We wish to calculate the particle number

\[\begin{equation} \begin{aligned} \mathcal{N}_w &= 2 \int_{x_w}^{\infty} ( \rho_0(x) + \epsilon \rho_1(x) ) dx \\ &= \mathcal{N}_w^{(0)} + 2 \epsilon \int^{\infty}_{x_w} \rho_1 dx \\ \end{aligned} \end{equation}\]

Using Eq \ref{eqn:moments} with \(n = 0\) gives

\[2 \pi \frac{\phi_1^2 \mu^2 \kappa }{\tau D^3} = \partial_x \Big( \frac{\mu}{D} \partial_x \phi_1 ( \kappa a_2 + \rho_1 ) + \partial_x \rho_1 \Big)\]

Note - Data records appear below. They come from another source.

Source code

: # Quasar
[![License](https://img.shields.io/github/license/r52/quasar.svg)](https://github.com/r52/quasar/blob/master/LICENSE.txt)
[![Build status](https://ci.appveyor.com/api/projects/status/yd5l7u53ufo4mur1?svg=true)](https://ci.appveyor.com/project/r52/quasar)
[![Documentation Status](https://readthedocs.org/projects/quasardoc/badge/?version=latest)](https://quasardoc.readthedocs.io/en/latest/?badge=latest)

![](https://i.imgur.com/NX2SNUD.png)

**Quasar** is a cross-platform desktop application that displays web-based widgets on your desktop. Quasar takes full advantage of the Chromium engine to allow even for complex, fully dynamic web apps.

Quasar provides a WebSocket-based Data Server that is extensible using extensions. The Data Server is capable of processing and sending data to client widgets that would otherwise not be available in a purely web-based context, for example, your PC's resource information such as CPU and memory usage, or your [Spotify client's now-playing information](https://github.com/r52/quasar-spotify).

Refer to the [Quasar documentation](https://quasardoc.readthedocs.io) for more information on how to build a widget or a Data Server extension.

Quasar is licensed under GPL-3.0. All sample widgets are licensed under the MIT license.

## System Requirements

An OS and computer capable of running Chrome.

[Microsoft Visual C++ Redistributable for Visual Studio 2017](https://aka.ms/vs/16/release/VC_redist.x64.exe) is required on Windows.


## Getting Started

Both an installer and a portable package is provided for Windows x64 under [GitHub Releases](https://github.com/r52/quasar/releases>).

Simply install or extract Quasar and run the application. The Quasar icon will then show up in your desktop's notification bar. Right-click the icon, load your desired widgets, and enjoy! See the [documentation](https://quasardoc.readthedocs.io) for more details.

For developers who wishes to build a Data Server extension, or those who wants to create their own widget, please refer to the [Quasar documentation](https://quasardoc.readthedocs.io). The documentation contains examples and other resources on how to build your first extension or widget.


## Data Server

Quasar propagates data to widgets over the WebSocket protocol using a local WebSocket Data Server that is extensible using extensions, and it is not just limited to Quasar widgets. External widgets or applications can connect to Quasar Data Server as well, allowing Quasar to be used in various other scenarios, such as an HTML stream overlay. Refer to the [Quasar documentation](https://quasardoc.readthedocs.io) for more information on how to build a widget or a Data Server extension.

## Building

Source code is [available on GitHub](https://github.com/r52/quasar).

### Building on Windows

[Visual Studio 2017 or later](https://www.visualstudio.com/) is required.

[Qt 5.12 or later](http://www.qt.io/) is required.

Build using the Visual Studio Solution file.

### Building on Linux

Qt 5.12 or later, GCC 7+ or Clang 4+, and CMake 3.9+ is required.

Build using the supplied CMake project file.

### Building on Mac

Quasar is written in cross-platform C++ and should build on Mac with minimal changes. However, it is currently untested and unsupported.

Weak Addtitive Form $$ \phi = \phi_1(x) + \phi_2(\theta) [ H(-x) + H(x - x_w) ] $$

Called “weak addtive” because, in a sense, this is one of the weakest couplings as there is no functional dependenc on the \(x\) for the \(\phi_2\) apart from ht Heaviside. This is essentially the form initially investigated, ave for the boundary impulse term. For specificity, take

\[\phi_1 = \lambda\Big[ x^2 H(-x) + (x - x_w)^2 H(x - x_w) \Big] \quad \phi_2 = \lambda \kappa \cos 2 \theta\]

General Mixed Form $$ \phi = \phi(x, \theta)$$

I’m not sure much can be said about this case which hasn’t been said already. In general will be the hardest to solve for. In this specific case let us use

\[\phi = \lambda \Bigg( \Big[ (x - x_w)^2 + (x - x_w) (\kappa \cos 2 \theta + 1) \Big] H(x - x_w) + \Big[ x^2 + x (\kappa \cos 2 \theta + 1) \Big] H(-x)\]

I’m not sure much can be done with this case directly.